▶ _WORK TASK_: Exactly the lines below starting at the line with "정유는 근처에 있는 합성대에서 하면 된다." and ending at the line with "Now retrieving city #249: new norfolk" are wanted, with both ends included. Leave out the pictures and add no other lines.

Dataset records:

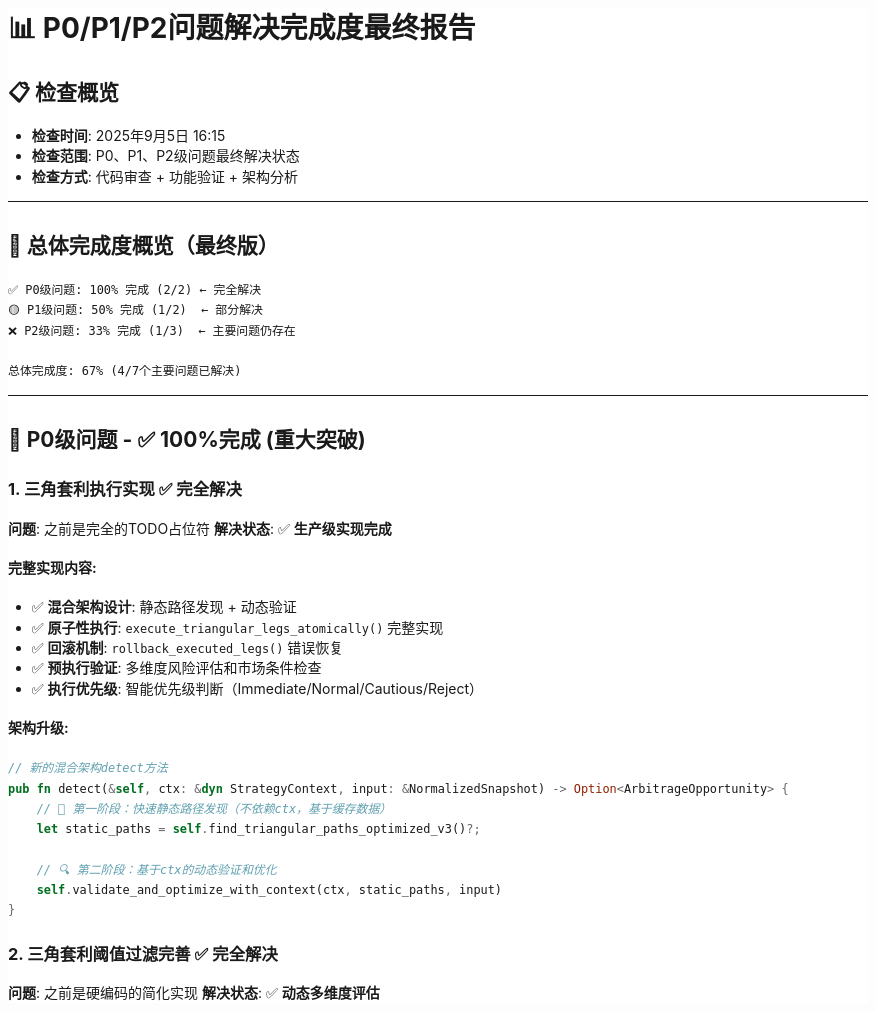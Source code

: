 # 📊 P0/P1/P2问题解决完成度最终报告

## 📋 检查概览
- **检查时间**: 2025年9月5日 16:15
- **检查范围**: P0、P1、P2级问题最终解决状态
- **检查方式**: 代码审查 + 功能验证 + 架构分析

---

## 🎯 总体完成度概览（最终版）

```
✅ P0级问题: 100% 完成 (2/2) ← 完全解决
🟡 P1级问题: 50% 完成 (1/2)  ← 部分解决
❌ P2级问题: 33% 完成 (1/3)  ← 主要问题仍存在

总体完成度: 67% (4/7个主要问题已解决)
```

---

## 🔴 P0级问题 - ✅ **100%完成** (重大突破)

### **1. 三角套利执行实现** ✅ **完全解决**
**问题**: 之前是完全的TODO占位符
**解决状态**: ✅ **生产级实现完成**

#### **完整实现内容**:
- ✅ **混合架构设计**: 静态路径发现 + 动态验证
- ✅ **原子性执行**: `execute_triangular_legs_atomically()` 完整实现
- ✅ **回滚机制**: `rollback_executed_legs()` 错误恢复
- ✅ **预执行验证**: 多维度风险评估和市场条件检查
- ✅ **执行优先级**: 智能优先级判断（Immediate/Normal/Cautious/Reject）

#### **架构升级**:
```rust
// 新的混合架构detect方法
pub fn detect(&self, ctx: &dyn StrategyContext, input: &NormalizedSnapshot) -> Option<ArbitrageOpportunity> {
    // 🚀 第一阶段：快速静态路径发现（不依赖ctx，基于缓存数据）
    let static_paths = self.find_triangular_paths_optimized_v3()?;
    
    // 🔍 第二阶段：基于ctx的动态验证和优化
    self.validate_and_optimize_with_context(ctx, static_paths, input)
}
```

### **2. 三角套利阈值过滤完善** ✅ **完全解决**
**问题**: 之前是硬编码的简化实现
**解决状态**: ✅ **动态多维度评估**
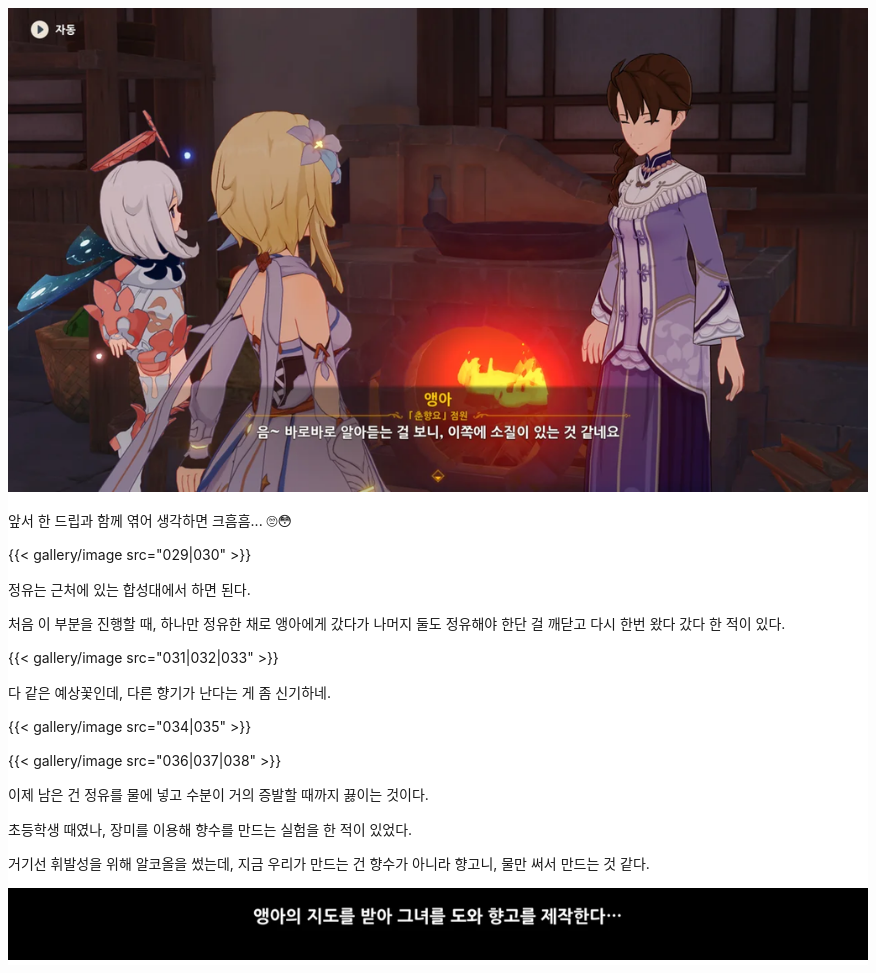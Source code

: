 ![](028.webp)

앞서 한 드립과 함께 엮어 생각하면 크흠흠... 🙄😳

{{< gallery/image src="029|030" >}}

정유는 근처에 있는 합성대에서 하면 된다.

처음 이 부분을 진행할 때, 하나만 정유한 채로 앵아에게 갔다가 나머지 둘도 정유해야 한단 걸 깨닫고 다시 한번 왔다 갔다 한 적이 있다.

{{< gallery/image src="031|032|033" >}}

다 같은 예상꽃인데, 다른 향기가 난다는 게 좀 신기하네.

{{< gallery/image src="034|035" >}}

{{< gallery/image src="036|037|038" >}}

이제 남은 건 정유를 물에 넣고 수분이 거의 증발할 때까지 끓이는 것이다.

초등학생 때였나, 장미를 이용해 향수를 만드는 실험을 한 적이 있었다.

거기선 휘발성을 위해 알코올을 썼는데, 지금 우리가 만드는 건 향수가 아니라 향고니, 물만 써서 만드는 것 같다.

![](039.webp)
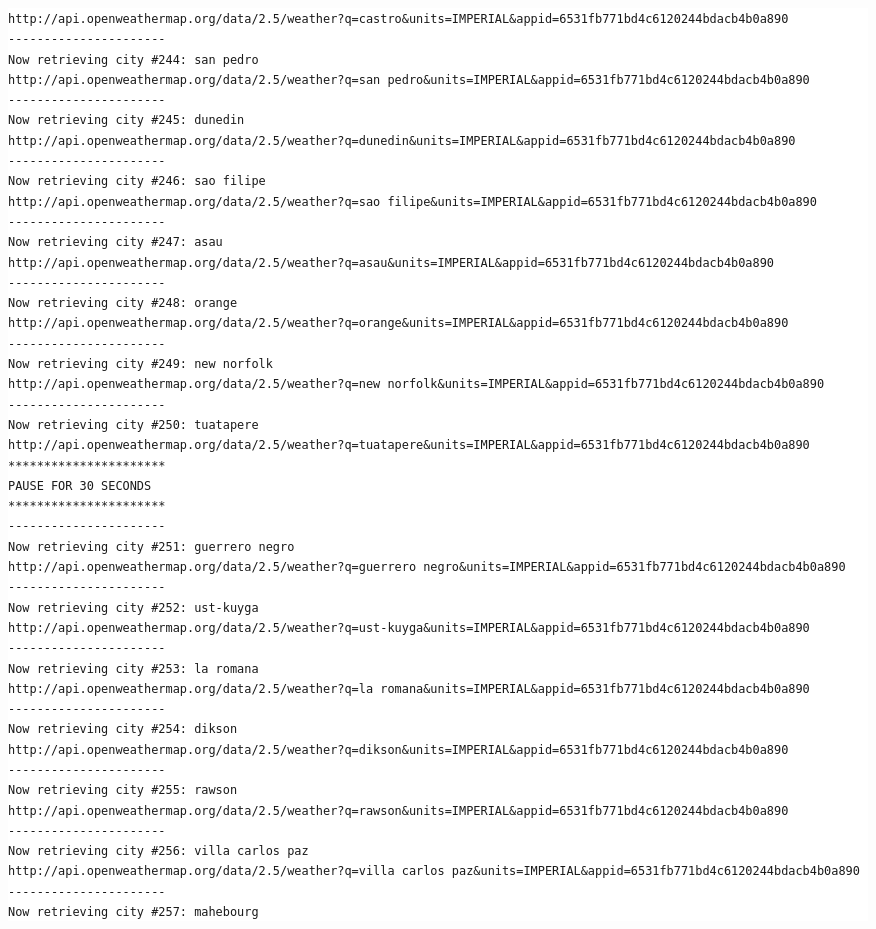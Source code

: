     http://api.openweathermap.org/data/2.5/weather?q=castro&units=IMPERIAL&appid=6531fb771bd4c6120244bdacb4b0a890
    ----------------------
    Now retrieving city #244: san pedro
    http://api.openweathermap.org/data/2.5/weather?q=san pedro&units=IMPERIAL&appid=6531fb771bd4c6120244bdacb4b0a890
    ----------------------
    Now retrieving city #245: dunedin
    http://api.openweathermap.org/data/2.5/weather?q=dunedin&units=IMPERIAL&appid=6531fb771bd4c6120244bdacb4b0a890
    ----------------------
    Now retrieving city #246: sao filipe
    http://api.openweathermap.org/data/2.5/weather?q=sao filipe&units=IMPERIAL&appid=6531fb771bd4c6120244bdacb4b0a890
    ----------------------
    Now retrieving city #247: asau
    http://api.openweathermap.org/data/2.5/weather?q=asau&units=IMPERIAL&appid=6531fb771bd4c6120244bdacb4b0a890
    ----------------------
    Now retrieving city #248: orange
    http://api.openweathermap.org/data/2.5/weather?q=orange&units=IMPERIAL&appid=6531fb771bd4c6120244bdacb4b0a890
    ----------------------
    Now retrieving city #249: new norfolk
    http://api.openweathermap.org/data/2.5/weather?q=new norfolk&units=IMPERIAL&appid=6531fb771bd4c6120244bdacb4b0a890
    ----------------------
    Now retrieving city #250: tuatapere
    http://api.openweathermap.org/data/2.5/weather?q=tuatapere&units=IMPERIAL&appid=6531fb771bd4c6120244bdacb4b0a890
    **********************
    PAUSE FOR 30 SECONDS
    **********************
    ----------------------
    Now retrieving city #251: guerrero negro
    http://api.openweathermap.org/data/2.5/weather?q=guerrero negro&units=IMPERIAL&appid=6531fb771bd4c6120244bdacb4b0a890
    ----------------------
    Now retrieving city #252: ust-kuyga
    http://api.openweathermap.org/data/2.5/weather?q=ust-kuyga&units=IMPERIAL&appid=6531fb771bd4c6120244bdacb4b0a890
    ----------------------
    Now retrieving city #253: la romana
    http://api.openweathermap.org/data/2.5/weather?q=la romana&units=IMPERIAL&appid=6531fb771bd4c6120244bdacb4b0a890
    ----------------------
    Now retrieving city #254: dikson
    http://api.openweathermap.org/data/2.5/weather?q=dikson&units=IMPERIAL&appid=6531fb771bd4c6120244bdacb4b0a890
    ----------------------
    Now retrieving city #255: rawson
    http://api.openweathermap.org/data/2.5/weather?q=rawson&units=IMPERIAL&appid=6531fb771bd4c6120244bdacb4b0a890
    ----------------------
    Now retrieving city #256: villa carlos paz
    http://api.openweathermap.org/data/2.5/weather?q=villa carlos paz&units=IMPERIAL&appid=6531fb771bd4c6120244bdacb4b0a890
    ----------------------
    Now retrieving city #257: mahebourg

▶ _TASK SOLUTION_:
정유는 근처에 있는 합성대에서 하면 된다.

처음 이 부분을 진행할 때, 하나만 정유한 채로 앵아에게 갔다가 나머지 둘도 정유해야 한단 걸 깨닫고 다시 한번 왔다 갔다 한 적이 있다.

{{< gallery/image src="031|032|033" >}}

다 같은 예상꽃인데, 다른 향기가 난다는 게 좀 신기하네.

{{< gallery/image src="034|035" >}}

{{< gallery/image src="036|037|038" >}}

이제 남은 건 정유를 물에 넣고 수분이 거의 증발할 때까지 끓이는 것이다.

초등학생 때였나, 장미를 이용해 향수를 만드는 실험을 한 적이 있었다.

거기선 휘발성을 위해 알코올을 썼는데, 지금 우리가 만드는 건 향수가 아니라 향고니, 물만 써서 만드는 것 같다.

![](039.webp)
Source code

:     http://api.openweathermap.org/data/2.5/weather?q=castro&units=IMPERIAL&appid=6531fb771bd4c6120244bdacb4b0a890
    ----------------------
    Now retrieving city #244: san pedro
    http://api.openweathermap.org/data/2.5/weather?q=san pedro&units=IMPERIAL&appid=6531fb771bd4c6120244bdacb4b0a890
    ----------------------
    Now retrieving city #245: dunedin
    http://api.openweathermap.org/data/2.5/weather?q=dunedin&units=IMPERIAL&appid=6531fb771bd4c6120244bdacb4b0a890
    ----------------------
    Now retrieving city #246: sao filipe
    http://api.openweathermap.org/data/2.5/weather?q=sao filipe&units=IMPERIAL&appid=6531fb771bd4c6120244bdacb4b0a890
    ----------------------
    Now retrieving city #247: asau
    http://api.openweathermap.org/data/2.5/weather?q=asau&units=IMPERIAL&appid=6531fb771bd4c6120244bdacb4b0a890
    ----------------------
    Now retrieving city #248: orange
    http://api.openweathermap.org/data/2.5/weather?q=orange&units=IMPERIAL&appid=6531fb771bd4c6120244bdacb4b0a890
    ----------------------
    Now retrieving city #249: new norfolk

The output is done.